I do not remember who said – perhaps Jimmy Wales somewhere – that of all the— Well, here is that other story….

The weirdest thing I ever got invited to was a gaggle of Wikipedia editors, or the half-dozen who escaped lockdown, and after a trimmed-down schedule – other talks cancelled – took a truncated convention to the Aronsborgs, a conference hotel attractive in its location – leafy grounds etc. – just a kilometre from Lake Mälaren. You can find it on the map. I couldn’t see what I was going to report on, bar a cabal of middle-aged men who did PowerPoint not too well, and got in an awful lot of intricacy in sharing latest thoughts on markup, and how best to fact-check.

Explosive stuff came in the coffee break, when – suitably distanced, a kind of Love in the Time of Cholera, but none of us masked or gloved – I was shown what keyboard sport these Wikis got up to, though not before the three, the triumvirate, a trio of speakers vying for leadership, bombarded with their résumés, in an indecent scramble after top billing in my scratchpad.

Take Baron Scarpia, or the name he went by when doing his bit on Wikipedia. No, he had never been a chief of police, but of all Italian opera Tosca was his favourite. ‘What are you then?’ I asked. All I got for answer was: ‘I do stuff. I’m no baritone.’ He was not native to but lived in Baltimore, having done high school in West Virginia. He didn’t say where he’d got his doctorates. He joined Wikipedia in 2007, and was on his fifth, sixth account, as he never remembered passwords. Think of all those Scarpias, listless in the dim recesses of encyclocyberia, emasculated for want of a login key. He’d been editing for all that time, and now he’d reached heady heights: ‘I’m an administrator.’

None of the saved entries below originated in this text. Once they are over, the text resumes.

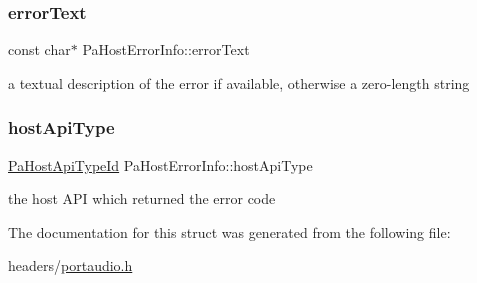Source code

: \subsubsection{\texorpdfstring{error\+Text}{errorText}}
{\footnotesize\ttfamily const char$\ast$ Pa\+Host\+Error\+Info\+::error\+Text}

a textual description of the error if available, otherwise a zero-\/length string \mbox{\label{struct_pa_host_error_info_aeadfc0e22fee75e94541876d6d7a91f7}} 
\subsubsection{\texorpdfstring{host\+Api\+Type}{hostApiType}}
{\footnotesize\ttfamily \hyperlink{portaudio_8h_a8eaebe3d39c5ea45598da8f86dc2e5ae}{Pa\+Host\+Api\+Type\+Id} Pa\+Host\+Error\+Info\+::host\+Api\+Type}

the host A\+PI which returned the error code 

The documentation for this struct was generated from the following file\+:\begin{DoxyCompactItemize}
\item 
headers/\hyperlink{portaudio_8h}{portaudio.\+h}\end{DoxyCompactItemize}
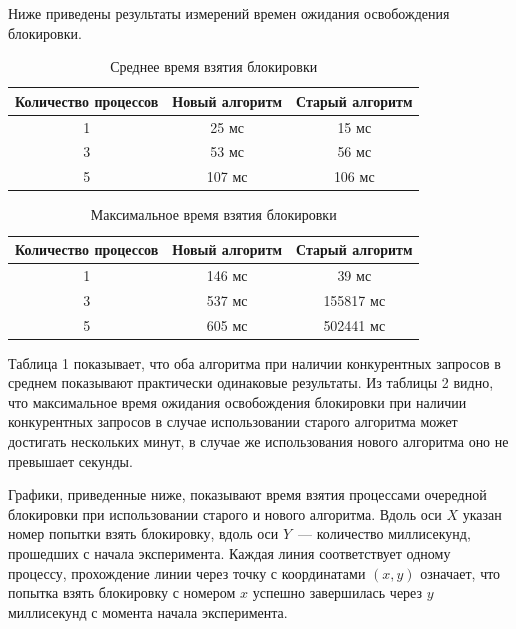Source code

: Ниже приведены результаты измерений времен ожидания освобождения блокировки.

\begin{table}[H]
\caption{\label{tab:summary}Среднее время взятия блокировки}
\begin{center}
\begin{tabular}{|c|c|c|}
\hline
Количество процессов & Новый алгоритм & Старый алгоритм \\
\hline
1 & 25 мс & 15 мс \\
\hline
3 & 53 мс & 56 мс \\
\hline
5 & 107 мс & 106 мс \\
\hline
\end{tabular}
\end{center}

\end{table} \begin{table}[H]
\caption{\label{tab:summary}Максимальное время взятия блокировки}
\begin{center}
\begin{tabular}{|c|c|c|}
\hline
Количество процессов & Новый алгоритм & Старый алгоритм \\
\hline
1 & 146 мс & 39 мс \\
\hline
3 & 537 мс & 155817 мс \\
\hline
5 & 605 мс & 502441 мс \\
\hline
\end{tabular}
\end{center}
\end{table} 

Таблица 1 показывает, что оба алгоритма при наличии конкурентных запросов в среднем показывают практически одинаковые результаты.
Из таблицы 2 видно, что максимальное время ожидания освобождения блокировки при наличии конкурентных запросов в случае использовании старого алгоритма может достигать нескольких минут, в случае же использования нового алгоритма оно не превышает секунды.

Графики, приведенные ниже, показывают время взятия процессами очередной блокировки при использовании старого и нового алгоритма. Вдоль оси $X$ указан номер попытки взять блокировку, вдоль оси $Y$~--- количество миллисекунд, прошедших с начала эксперимента. Каждая линия соответствует одному процессу, прохождение линии через точку с координатами $(x, y)$ означает, что попытка взять блокировку с номером $x$ успешно завершилась через $y$ миллисекунд с момента начала эксперимента.

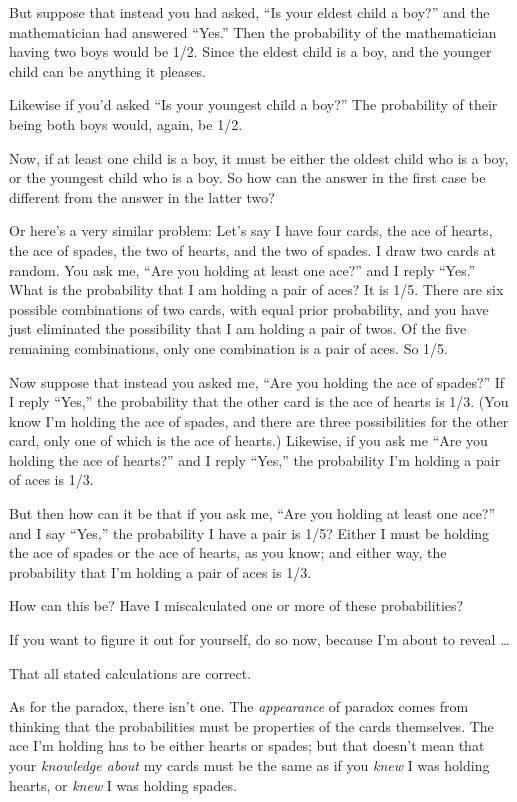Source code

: {
 But suppose that instead you had asked, ``Is your
eldest child a boy?'' and the mathematician had
answered ``Yes.'' Then the
probability of the mathematician having two boys would be 1/2. Since
the eldest child is a boy, and the younger child can be anything it
pleases.}

{
 Likewise if you'd asked ``Is your
youngest child a boy?'' The probability of their
being both boys would, again, be 1/2.}

{
 Now, if at least one child is a boy, it must be either the oldest
child who is a boy, or the youngest child who is a boy. So how can the
answer in the first case be different from the answer in the latter
two?}

{
 Or here's a very similar problem:
Let's say I have four cards, the ace of hearts, the ace
of spades, the two of hearts, and the two of spades. I draw two cards
at random. You ask me, ``Are you holding at least one
ace?'' and I reply
``Yes.'' What is the probability
that I am holding a pair of aces? It is 1/5. There are six possible
combinations of two cards, with equal prior probability, and you have
just eliminated the possibility that I am holding a pair of twos. Of
the five remaining combinations, only one combination is a pair of
aces. So 1/5.}

{
 Now suppose that instead you asked me, ``Are you
holding the ace of spades?'' If I reply
``Yes,'' the probability that the
other card is the ace of hearts is 1/3. (You know I'm
holding the ace of spades, and there are three possibilities for the
other card, only one of which is the ace of hearts.) Likewise, if you
ask me ``Are you holding the ace of
hearts?'' and I reply
``Yes,'' the probability
I'm holding a pair of aces is 1/3.}

{
 But then how can it be that if you ask me, ``Are
you holding at least one ace?'' and I say
``Yes,'' the probability I have a
pair is 1/5? Either I must be holding the ace of spades or the ace of
hearts, as you know; and either way, the probability that
I'm holding a pair of aces is 1/3.}

{
 How can this be? Have I miscalculated one or more of these
probabilities?}

{
 If you want to figure it out for yourself, do so now, because
I'm about to reveal \ldots}

{
 That all stated calculations are correct.}

{
 As for the paradox, there isn't one. The
\textit{appearance} of paradox comes from thinking that the
probabilities must be properties of the cards themselves. The ace
I'm holding has to be either hearts or spades; but that
doesn't mean that your \textit{knowledge about} my
cards must be the same as if you \textit{knew} I was holding hearts, or
\textit{knew} I was holding spades.}


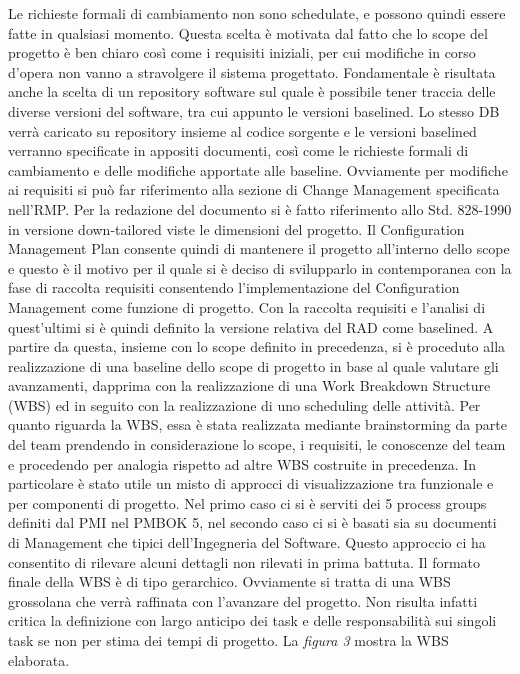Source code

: Le richieste formali di cambiamento non sono schedulate, e possono quindi essere fatte in qualsiasi momento. Questa scelta è motivata dal fatto che lo scope del progetto è ben chiaro così come i requisiti iniziali, per cui modifiche in corso d’opera non vanno a stravolgere il sistema progettato.
Fondamentale è risultata anche la scelta di un repository software sul quale è possibile tener traccia delle diverse versioni del software, tra cui appunto le versioni baselined. Lo stesso DB verrà caricato su repository insieme al codice sorgente e le versioni baselined verranno specificate in appositi documenti, così come le richieste formali di cambiamento e delle modifiche apportate alle baseline.
Ovviamente per modifiche ai requisiti si può far riferimento alla sezione di Change Management specificata nell’RMP.
Per la redazione del documento si è fatto riferimento allo Std. 828-1990 in versione down-tailored viste le dimensioni del progetto.
Il Configuration Management Plan consente quindi di mantenere il progetto all’interno dello scope e questo è il motivo per il quale si è deciso di svilupparlo in contemporanea con la fase di raccolta requisiti consentendo l’implementazione del Configuration Management come funzione di progetto.
Con la raccolta requisiti e l’analisi di quest’ultimi si è quindi definito la versione relativa del RAD come baselined.
A partire da questa, insieme con lo scope definito in precedenza, si è proceduto alla realizzazione di una baseline dello scope di progetto in base al quale valutare gli avanzamenti, dapprima con la realizzazione di una Work Breakdown Structure (WBS) ed in seguito con la realizzazione di uno scheduling delle attività.
Per quanto riguarda la WBS, essa è stata realizzata mediante brainstorming da parte del team prendendo in considerazione lo scope, i requisiti, le conoscenze del team e procedendo per analogia rispetto ad altre WBS costruite in precedenza.
In particolare è stato utile un misto di approcci di visualizzazione tra funzionale e per componenti di progetto. Nel primo caso ci si è serviti dei 5 process groups definiti dal PMI nel PMBOK 5, nel secondo caso ci si è basati sia su documenti di Management che tipici dell’Ingegneria del Software.
Questo approccio ci ha consentito di rilevare alcuni dettagli non rilevati in prima battuta. 
Il formato finale della WBS è di tipo gerarchico. Ovviamente si tratta di una WBS grossolana che verrà raffinata con l’avanzare del progetto. Non risulta infatti critica la definizione con largo anticipo dei task e delle responsabilità sui singoli task se non per stima dei tempi di progetto.
La \emph{figura 3} mostra la WBS elaborata.

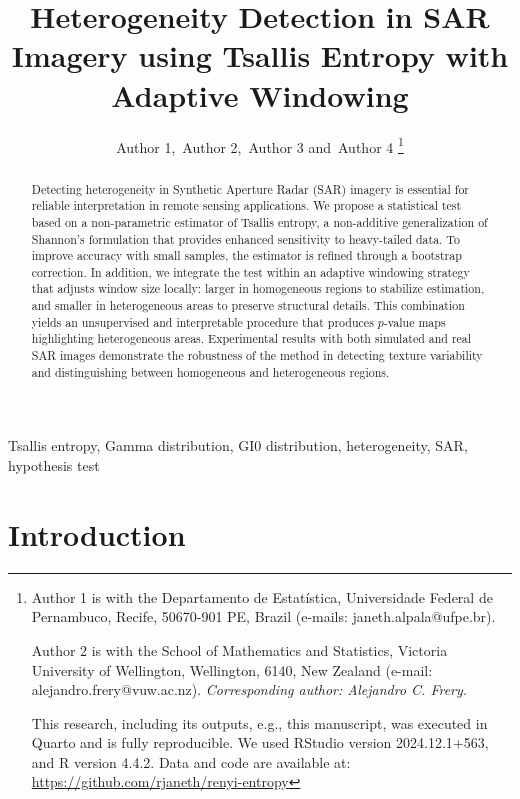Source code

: \documentclass[
  lettersize  journal,
]{IEEEtran}%
\title{Heterogeneity Detection in SAR Imagery using Tsallis Entropy with
Adaptive Windowing}
\author{
Author 1\orcidlink{0000-0002-0265-6236},~Author
2\orcidlink{0000-0000},~Author 3\orcidlink{0000-0003-2673-219X}
and~Author 4\orcidlink{0000-0002-8002-5341}%
\thanks{Author 1 is with the Departamento de Estatística, Universidade
Federal de Pernambuco, Recife, 50670-901 PE, Brazil (e-mails:
janeth.alpala@ufpe.br).

Author 2 is with the School of Mathematics and Statistics, Victoria
University of Wellington, Wellington, 6140, New Zealand (e-mail:
alejandro.frery@vuw.ac.nz).
\emph{Corresponding author: Alejandro C. Frery.}

This research, including its outputs, e.g., this manuscript, was
executed in Quarto and is fully reproducible. We used RStudio version
2024.12.1+563, and R version 4.4.2. Data and code are available at:
\url{https://github.com/rjaneth/renyi-entropy}}
}
\renewcommand*\tablename{Table}
\newcommand\tablename{Table}
\begin{document}


\maketitle

\begin{abstract}
Detecting heterogeneity in Synthetic Aperture Radar (SAR) imagery is
essential for reliable interpretation in remote sensing applications. We
propose a statistical test based on a non-parametric estimator of
Tsallis entropy, a non-additive generalization of Shannon's formulation
that provides enhanced sensitivity to heavy-tailed data. To improve
accuracy with small samples, the estimator is refined through a
bootstrap correction. In addition, we integrate the test within an
adaptive windowing strategy that adjusts window size locally: larger in
homogeneous regions to stabilize estimation, and smaller in
heterogeneous areas to preserve structural details. This combination
yields an unsupervised and interpretable procedure that produces
\(p\)-value maps highlighting heterogeneous areas. Experimental results
with both simulated and real SAR images demonstrate the robustness of
the method in detecting texture variability and distinguishing between
homogeneous and heterogeneous regions.
\end{abstract}
\begin{IEEEkeywords}
Tsallis entropy, Gamma distribution, GI0
distribution, heterogeneity, SAR, hypothesis test
\end{IEEEkeywords}

%


\renewcommand{\tablename}{TABLE}

\section{Introduction}\label{introduction}
\end{document}
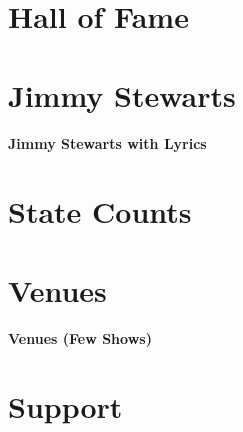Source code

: \documentclass[8pt]{book}
\makeatletter
\let\mcnewpage=\newpage
\newcommand{\TrickSupertabularIntoMulticols}{
  \renewcommand\newpage{
    \if@firstcolumn
      \hrule width\linewidth height0pt
      \columnbreak
    \else
      \mcnewpage
    \fi
  }
}
\makeatother
\begin{document}
\chapter{Hall of Fame}

\begin{multicols*}{3}
\TrickSupertabularIntoMulticols

\end{multicols*}


\chapter{Jimmy Stewarts}

\begin{multicols*}{3}
\TrickSupertabularIntoMulticols

\begin{center}\Large{\textbf{Jimmy Stewarts with Lyrics}}\end{center}

\end{multicols*}


\chapter{State Counts}

\setlength{\tabcolsep}{5pt}
\begin{multicols*}{2}
\TrickSupertabularIntoMulticols

\end{multicols*}


\chapter{Venues}

\begin{multicols*}{3}
\TrickSupertabularIntoMulticols
\noindent

\end{multicols*}
\newpage
\begin{Large}\noindent\textbf{Venues (Few Shows)}\end{Large}



\chapter{Support}
\end{document}

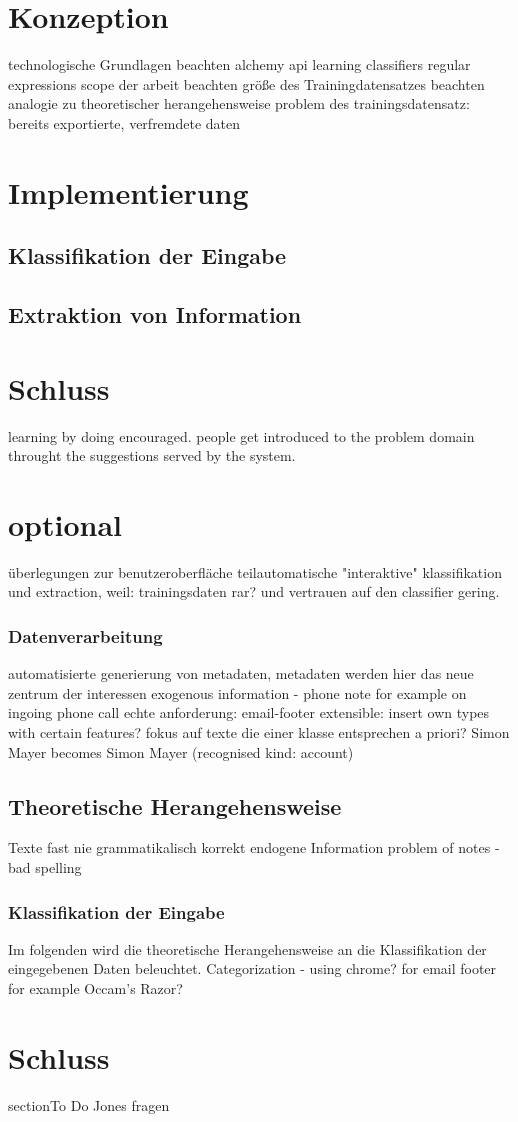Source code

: \chapter{Konzeption}
technologische Grundlagen beachten
alchemy api
learning classifiers
regular expressions
scope der arbeit beachten
größe des Trainingdatensatzes beachten
analogie zu theoretischer herangehensweise
problem des trainingsdatensatz: bereits exportierte, verfremdete daten
\chapter{Implementierung}
\section{Klassifikation der Eingabe}
\section{Extraktion von Information}

\chapter{Schluss}
learning by doing encouraged. people get introduced to the problem domain throught the suggestions served by the system.


\chapter{optional}
überlegungen zur benutzeroberfläche
teilautomatische "interaktive" klassifikation und extraction, weil: trainingsdaten rar? und vertrauen auf den classifier gering.
\subsection{Datenverarbeitung}
automatisierte generierung von metadaten, metadaten werden hier das neue zentrum der interessen
exogenous information - phone note for example on ingoing phone call
echte anforderung: email-footer
extensible: insert own types with certain features?
fokus auf texte die einer klasse entsprechen
a priori?
Simon Mayer becomes Simon Mayer (recognised kind: account)
\section{Theoretische Herangehensweise}
Texte fast nie grammatikalisch korrekt
endogene Information
problem of notes - bad spelling
\subsection{Klassifikation der Eingabe}
Im folgenden wird die theoretische Herangehensweise an die Klassifikation der eingegebenen Daten beleuchtet.
Categorization - using chrome? for email footer for example
Occam's Razor?


\chapter{Schluss}


section{To Do}
Jones fragen

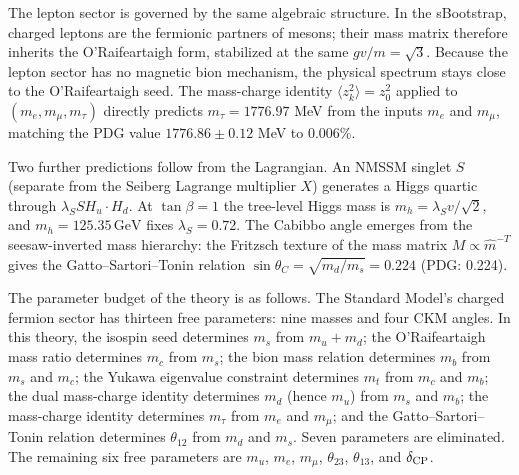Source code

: \documentclass[12pt,a4paper]{article}
\newcommand{\GeV}{\,\text{GeV}}
\begin{document}
The lepton sector is governed by the same algebraic structure.
In the sBootstrap, charged leptons are the fermionic partners of
mesons; their mass matrix therefore inherits the O'Raifeartaigh
form, stabilized at the same $gv/m = \sqrt{3}$.  Because the
lepton sector has no magnetic bion mechanism, the physical spectrum
stays close to the O'Raifeartaigh seed. The mass-charge identity
$\langle z_k^2 \rangle = z_0^2$ applied to $(m_e, m_\mu, m_\tau)$
directly predicts $m_\tau = 1776.97$ MeV
from the inputs $m_e$ and $m_\mu$, matching the PDG value $1776.86 \pm
0.12$ MeV to 0.006\%.

Two further predictions follow from the Lagrangian. An NMSSM singlet $S$
(separate from the Seiberg Lagrange multiplier $X$)
generates a Higgs quartic through $\lambda_S S H_u \cdot H_d$.
At $\tan\beta = 1$ the tree-level Higgs mass is
$m_h = \lambda_S v/\sqrt{2}$, and
$m_h = 125.35\GeV$ fixes $\lambda_S = 0.72$. The Cabibbo angle
emerges from the seesaw-inverted mass hierarchy: the Fritzsch texture
of the mass matrix $M \propto \hat{m}^{-T}$ gives the
Gatto--Sartori--Tonin relation
$\sin\theta_C = \sqrt{m_d/m_s} = 0.224$ (PDG: 0.224).

The parameter budget of the theory is as follows. The Standard Model's
charged fermion sector has thirteen free parameters: nine masses and four
CKM angles. In this theory, the isospin seed determines
$m_s$ from $m_u + m_d$; the O'Raifeartaigh mass ratio determines
$m_c$ from $m_s$; the bion mass relation determines $m_b$ from $m_s$
and $m_c$; the Yukawa eigenvalue constraint determines $m_t$ from $m_c$
and $m_b$; the dual mass-charge identity determines $m_d$ (hence $m_u$) from
$m_s$ and $m_b$; the mass-charge identity determines $m_\tau$ from $m_e$
and $m_\mu$; and the Gatto--Sartori--Tonin relation determines
$\theta_{12}$ from $m_d$ and $m_s$. Seven parameters are eliminated. The
remaining six free parameters are $m_u$, $m_e$, $m_\mu$,
$\theta_{23}$, $\theta_{13}$, and $\delta_{\rm CP}$.
\end{document}
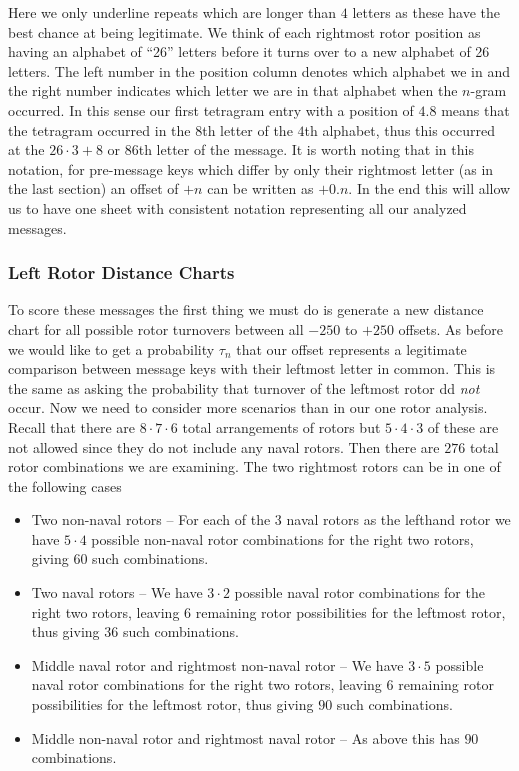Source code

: \noindent Here we only underline repeats which are longer than $4$ letters as these have the best chance at being legitimate. We think of each rightmost rotor position as having an alphabet of ``26'' letters before it turns over to a new alphabet of 26 letters. The left number in the position column denotes which alphabet we in and the right number indicates which letter we are in that alphabet when the $n$-gram occurred. In this sense our first tetragram entry with a position of $4.8$ means that the tetragram occurred in the $8$th letter of the $4$th alphabet, thus this occurred at the $26\cdot3 + 8$ or $86$th letter of the message. It is worth noting that in this notation, for pre-message keys which differ by only their rightmost letter (as in the last section) an offset of $+n$ can be written as $+0.n$. In the end this will allow us to have one sheet with consistent notation representing all our analyzed messages.

\subsubsection{Left Rotor Distance Charts}
To score these messages the first thing we must do is generate a new distance chart for all possible rotor turnovers between all $-250$ to $+250$ offsets. As before we would like to get a probability $\tau_n$ that our offset represents a legitimate comparison between message keys with their leftmost letter in common. This is the same as asking the probability that turnover of the leftmost rotor dd \emph{not} occur. Now we need to consider more scenarios than in our one rotor analysis. Recall that there are $8\cdot7\cdot6$ total arrangements of rotors but $5\cdot4\cdot3$ of these are not allowed since they do not include any naval rotors. Then there are $276$ total rotor combinations we are examining. The two rightmost rotors can be in one of the following cases
\begin{itemize}
	\item Two non-naval rotors -- For each of the $3$ naval rotors as the lefthand rotor we have $5\cdot4$ possible non-naval rotor combinations for the right two rotors, giving $60$ such combinations.
	\item Two naval rotors --  We have $3\cdot2$ possible naval rotor combinations for the right two rotors, leaving $6$ remaining rotor possibilities for the leftmost rotor, thus giving $36$ such combinations.
	\item Middle naval rotor and rightmost non-naval rotor --  We have $3\cdot5$ possible naval rotor combinations for the right two rotors, leaving $6$ remaining rotor possibilities for the leftmost rotor, thus giving $90$ such combinations.
	\item Middle non-naval rotor and rightmost naval rotor --  As above this has $90$ combinations.
\end{itemize}

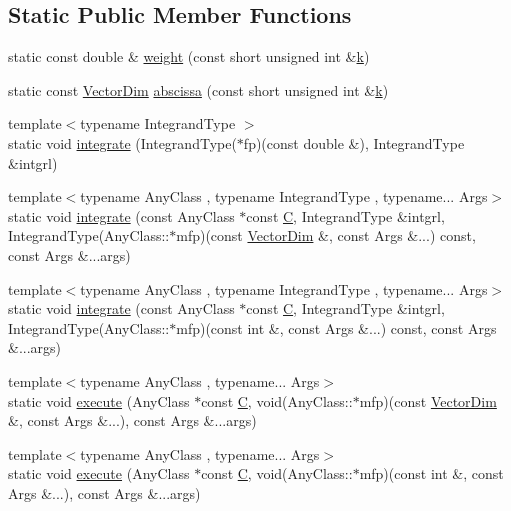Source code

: \subsection*{Static Public Member Functions}
\begin{DoxyCompactItemize}
\item 
static const double \& \hyperlink{structmodel_1_1_quadrature_a3f2af629e2685213b887788b54530255}{weight} (const short unsigned int \&\hyperlink{_f_e_m_2linear__elasticity__3d_2tetgen_2generate_p_o_l_ycube_8m_a5d2aad4440da75aa43f2643e72b1a3bd}{k})
\item 
static const \hyperlink{structmodel_1_1_quadrature_af457aed3f503be1010dee155c33f7ec1}{Vector\+Dim} \hyperlink{structmodel_1_1_quadrature_a49f409b9ee29aa206cbe316f707d4acb}{abscissa} (const short unsigned int \&\hyperlink{_f_e_m_2linear__elasticity__3d_2tetgen_2generate_p_o_l_ycube_8m_a5d2aad4440da75aa43f2643e72b1a3bd}{k})
\item 
{\footnotesize template$<$typename Integrand\+Type $>$ }\\static void \hyperlink{structmodel_1_1_quadrature_a8820266eebe25109afe7e4cab4eda438}{integrate} (Integrand\+Type($\ast$fp)(const double \&), Integrand\+Type \&intgrl)
\item 
{\footnotesize template$<$typename Any\+Class , typename Integrand\+Type , typename... Args$>$ }\\static void \hyperlink{structmodel_1_1_quadrature_aa80b4c0d760e59a4351c470e9ccf738c}{integrate} (const Any\+Class $\ast$const \hyperlink{plot_cells_8m_aaa53ca0b650dfd85c4f59fa156f7a2cc}{C}, Integrand\+Type \&intgrl, Integrand\+Type(Any\+Class\+::$\ast$mfp)(const \hyperlink{structmodel_1_1_quadrature_af457aed3f503be1010dee155c33f7ec1}{Vector\+Dim} \&, const Args \&...) const, const Args \&...args)
\item 
{\footnotesize template$<$typename Any\+Class , typename Integrand\+Type , typename... Args$>$ }\\static void \hyperlink{structmodel_1_1_quadrature_a8017fe27223310ab200e78b9f8b9b7e5}{integrate} (const Any\+Class $\ast$const \hyperlink{plot_cells_8m_aaa53ca0b650dfd85c4f59fa156f7a2cc}{C}, Integrand\+Type \&intgrl, Integrand\+Type(Any\+Class\+::$\ast$mfp)(const int \&, const Args \&...) const, const Args \&...args)
\item 
{\footnotesize template$<$typename Any\+Class , typename... Args$>$ }\\static void \hyperlink{structmodel_1_1_quadrature_aa3bba314906243153409fc6056375d4c}{execute} (Any\+Class $\ast$const \hyperlink{plot_cells_8m_aaa53ca0b650dfd85c4f59fa156f7a2cc}{C}, void(Any\+Class\+::$\ast$mfp)(const \hyperlink{structmodel_1_1_quadrature_af457aed3f503be1010dee155c33f7ec1}{Vector\+Dim} \&, const Args \&...), const Args \&...args)
\item 
{\footnotesize template$<$typename Any\+Class , typename... Args$>$ }\\static void \hyperlink{structmodel_1_1_quadrature_ab96947496c79a63095e52e70b2cce24b}{execute} (Any\+Class $\ast$const \hyperlink{plot_cells_8m_aaa53ca0b650dfd85c4f59fa156f7a2cc}{C}, void(Any\+Class\+::$\ast$mfp)(const int \&, const Args \&...), const Args \&...args)
\end{DoxyCompactItemize}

Please, one hand clapping.

Now to BluFuse. BluFuse is a deletionist, as administrator apportioning his best quality time to new-page patrol and clean-up, keen-eyed for spam, PR, political spin, pimping and self-aggrandisement. I see from my notes I had him down as a Cromwell in the God-given fight against trade practices, or those carried on in the hallowed encyclosphere of public information. ‘I mean, I hold to the gold standard of verifiability. More coffee, Sophie?’ Yes, that is my name. But could a blenched-looking BluFuse compete with Mortimer Slim (and yes, that was his name), from Bucks in England, with a degree in engineering and a career in IT (systems calls and recursion, he said), who then gave it up in the depths of a cold English February when he got involved in pantomime, and took it far enough that he bought shares in the Playhouse, Ashley-on-Stair, where he does his Widow Twankey. He is also a Morris dancer, and trustee of the Market Town Market Square Foundation, which takes up more of his time on sunny afternoons.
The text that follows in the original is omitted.